What goes into a GIT repository?

I’ve started a project with composer create-project, and looks like the resulting folder is what you would commit to GIT, but it’s strange to have Grav system folder (which has all the CMS code) checked in. This makes me doubt what goes into GIT.

What I’m thinking is, once the project is done, how is the process of setting the project up again on my machine? Just checkout & install composer dependencies? If this is it, what’s the upgrade history for Grav code itself?

Theme/Plugin development

Since it’s a client project and I don’t intend to share the theme or specific functionality (plugins?), where should these go? I see that in the project that composer create-project bootstraps, both the user/themes/* & user/plugins/* contents are ignored.

Should I just add GIT exceptions for my theme & plugins so they get checked in? Or is there a “community approved” best practice to manage theme/plugins? (e.g. they should go into separate repositories => although that would go against keeping it simple).

Integration with Git-Sync plugin

How does the Git-Sync plugin fit into this? My ideal would be to have my local development setup & production setup in sync via GIT (using git-flow just to not mess up prod). So, if the client updates content on prod (master) I can merge it on develop and see the real thing if need to develop new features. And once I’m done merge back to master to update production.
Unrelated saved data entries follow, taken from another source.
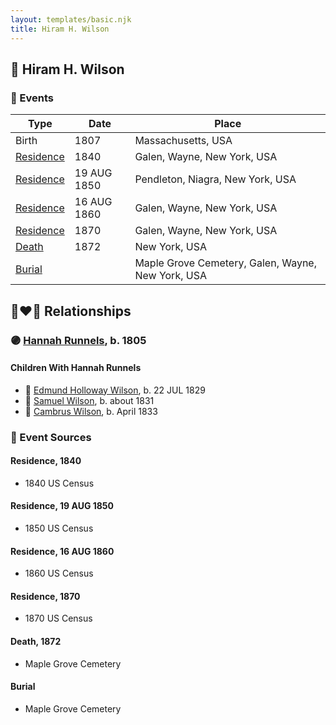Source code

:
 ```yaml
---
layout: templates/basic.njk
title: Hiram H. Wilson
---
```

## 🔵 Hiram H. Wilson

### 📆 Events

Type | Date | Place
------ | ------ | ------
Birth | 1807 | Massachusetts, USA
[Residence](#event-6ba63159-0105-40bb-9bb7-1e37e39b57fd) | 1840 | Galen, Wayne, New York, USA
[Residence](#event-5eec356e-2734-4602-9ebd-33350023bfe5) | 19 AUG 1850 | Pendleton, Niagra, New York, USA
[Residence](#event-408d884e-8dda-4240-b409-24157ed6869a) | 16 AUG 1860 | Galen, Wayne, New York, USA
[Residence](#event-72c9b06b-3b34-4bf3-920e-aa3f77c5470a) | 1870 | Galen, Wayne, New York, USA
[Death](#event-b8ede5a7-14f3-4bb3-93aa-f45115f2a180) | 1872 | New York, USA
[Burial](#event-155a6c36-615a-42ea-822e-1897651cdecc) |  | Maple Grove Cemetery, Galen, Wayne, New York, USA

## 👩‍❤️‍👨 Relationships

### 🟣 [Hannah Runnels](/people/9/9135776), b. 1805

#### Children With Hannah Runnels
* 🔵 [Edmund Holloway Wilson](/people/6/67777324), b. 22 JUL 1829
* 🔵 [Samuel Wilson](/people/2/26563376), b. about 1831
* 🔵 [Cambrus Wilson](/people/8/82575654), b. April 1833
### 📰 Event Sources

#### <a id="event-6ba63159-0105-40bb-9bb7-1e37e39b57fd"></a> Residence, 1840
* 1840 US Census

#### <a id="event-5eec356e-2734-4602-9ebd-33350023bfe5"></a> Residence, 19 AUG 1850
* 1850 US Census

#### <a id="event-408d884e-8dda-4240-b409-24157ed6869a"></a> Residence, 16 AUG 1860
* 1860 US Census

#### <a id="event-72c9b06b-3b34-4bf3-920e-aa3f77c5470a"></a> Residence, 1870
* 1870 US Census

#### <a id="event-b8ede5a7-14f3-4bb3-93aa-f45115f2a180"></a> Death, 1872
* Maple Grove Cemetery

#### <a id="event-155a6c36-615a-42ea-822e-1897651cdecc"></a> Burial
* Maple Grove Cemetery
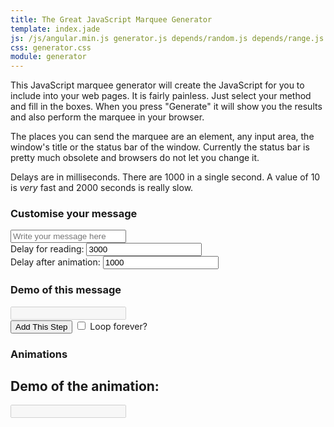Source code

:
 ```yaml
---
title: The Great JavaScript Marquee Generator
template: index.jade
js: /js/angular.min.js generator.js depends/random.js depends/range.js depends/repeat.js hide/backspace.js hide/explode.js hide/fly-off.js hide/none.js hide/slide-left.js hide/slide-right.js show/cryptography.js show/implode.js show/none.js show/slam.js show/slide-left.js show/slide-right.js show/typing.js
css: generator.css
module: generator
---
```


This JavaScript marquee generator will create the JavaScript for you to include into your web pages.  It is fairly painless.  Just select your method and fill in the boxes.  When you press "Generate" it will show you the results and also perform the marquee in your browser.

The places you can send the marquee are an element, any input area, the window's title or the status bar of the window.  Currently the status bar is pretty much obsolete and browsers do not let you change it.

Delays are in milliseconds.  There are 1000 in a single second.  A value of 10 is *very* fast and 2000 seconds is really slow.

<div generator class="generator">
	<h3>
		Customise your message
	</h3>
	<div>
		<input type="text" ng-model="message" placeholder="Write your message here" class="long" />
	</div>
	<div generator-method="showMethodList" callback="setShowMethod(method)" label="'Method for showing:'"></div>
	<div>
		Delay for reading:
		<input type="text" ng-model="readDelay" value="3000" class="short" />
	</div>
	<div generator-method="hideMethodList" callback="setHideMethod(method)" label="'Method for hiding:'"></div>
	<div>
		Delay after animation:
		<input type="text" ng-model="betweenDelay" value="1000" class="short" />
	</div>
	<div>
		<h3>
			Demo of this message
		</h3>
		<input type="text" disabled="disabled" class="long" generator-demo="preview" />
	</div>
	<div>
		<button ng-click="addConfig">Add This Step</button>
		<label>
			<input type="checkbox" ng-mode="repeat" />
			Loop forever?
		</label>
	</div>
	<div ng-show="animationList.length">
		<h3>
			Animations
		</h3>
		<div ng-repeat="animation in animationList">
		</div>
		<div>
			<h2>
				Demo of the animation:
			</h2>
			<input type="text" disabled="disabled" class="long" generator-demo="animationList" />
		</div>
	</div>
</div>
<script type="text/ng-template" id="method">
	<select ng-model="method" ng-options="methodObj.title for (key, methodObj) in methodList">
		<option value="" ng-bind="label"></option>
	</select>
	<div ng-show="method" class="methodDetail">
		<div ng-bind="method.description" class="description"></div>
		<div class="variables" ng-show="method.variables">
			<div class="variable" ng-repeat="variable in method.variables">
				<span ng-bind="variable.name"></span>:
				<input type="text" ng-model="variable.currentValue" class="short" />
				<span ng-bind="variable.description" class="description"></span>
			</div>
		</div>
	</div>
</script>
I don’t know if this makes any sense at all. I’m thinking that I tried the plugin and puts only the user folder (and I’m not sure if all of it) into GIT. So how does that fit with everything else (system), should the user folder be a GIT submodule? :thinking:

Deployments & backups

Here, I’m looking for advice, it’s been a long time that I don’t manage a server. So, my idea is to spin a Digital Ocean server and run it using Caddy (I don’t have experience with it, but looks like it’s the right call to keep things simple). I understand that using Git-Sync plugin, once the site is deployed and configured, subsequents updates would be handled by the plugin, is that so?

Also, related to backups, having Git-Sync, they don’t make sense anymore, do they?


Sorry if these topics are discussed/solved elsewhere, I’ve tried to research before posting. Any links related to these topics are more than welcome. Maybe is there some example project that solves these issues?

Thanks in advance!

There are multiple ways of doing this, and it’s not that uncommon to put the entire production-code into the Version Control System (VCS, ie. Git). This is the lazy equivalent to declarative environments, like Docker, where the environment for the code is included. Because Grav is flat-file, you could actually just drop the installation into Git, dependencies and all, and revive it just by cloning.

The next level is treating it pretty much like a Skeleton, where everything in /user is stored, and you declare the environment alongside. Composer is helpful here, but mostly for bootstrapping, not reproducing. There is no community-approved best practice, but there are valid concerns for dumping everything into a single repository. Declarative, semantic versioning goes out the window, whereas you really want to declare both the environment and the extensions so when reproducing you don’t have to debug as much.

The Git-Sync-plugin just creates the webhooks for automatically pushing code to the server once committed. By default it only does Pages, as I recall. I would not recommend working with Git submodules unless you are very confident with Git itself - it tends to create more overhead than you expect. Git-Sync can manage all updates to the site, including extensions, though I’d really want to limit it to Pages to avoid breaking anything with an extension-update.

For reference, here’s an example workflow with distinct environments, and an overview of a symlink-approach that might help.

For the project you describe, the symlink-approach could suit you well; have a common base installation of Grav that can rapidly be deployment in any environment. This is easy because you can download, checking, and bootstrap any version you need. Installing common extensions is as well, either by script or symlinkink folders.

Finally, keep your own extensions versioned in private repositories so you can easily sync them between environments, and symlink them into installations. Using Git-Sync for Pages is an option, but at this point I’d rather test them in Staging before moving them to Production.

This solves most of the above: You can keep a simplified manifest of what is installed where, and only need to deal with a limited set of folders. Replicating, updating, and using environments is a doddle because the architecture needed around them is largely just PHP and correct server-permissions.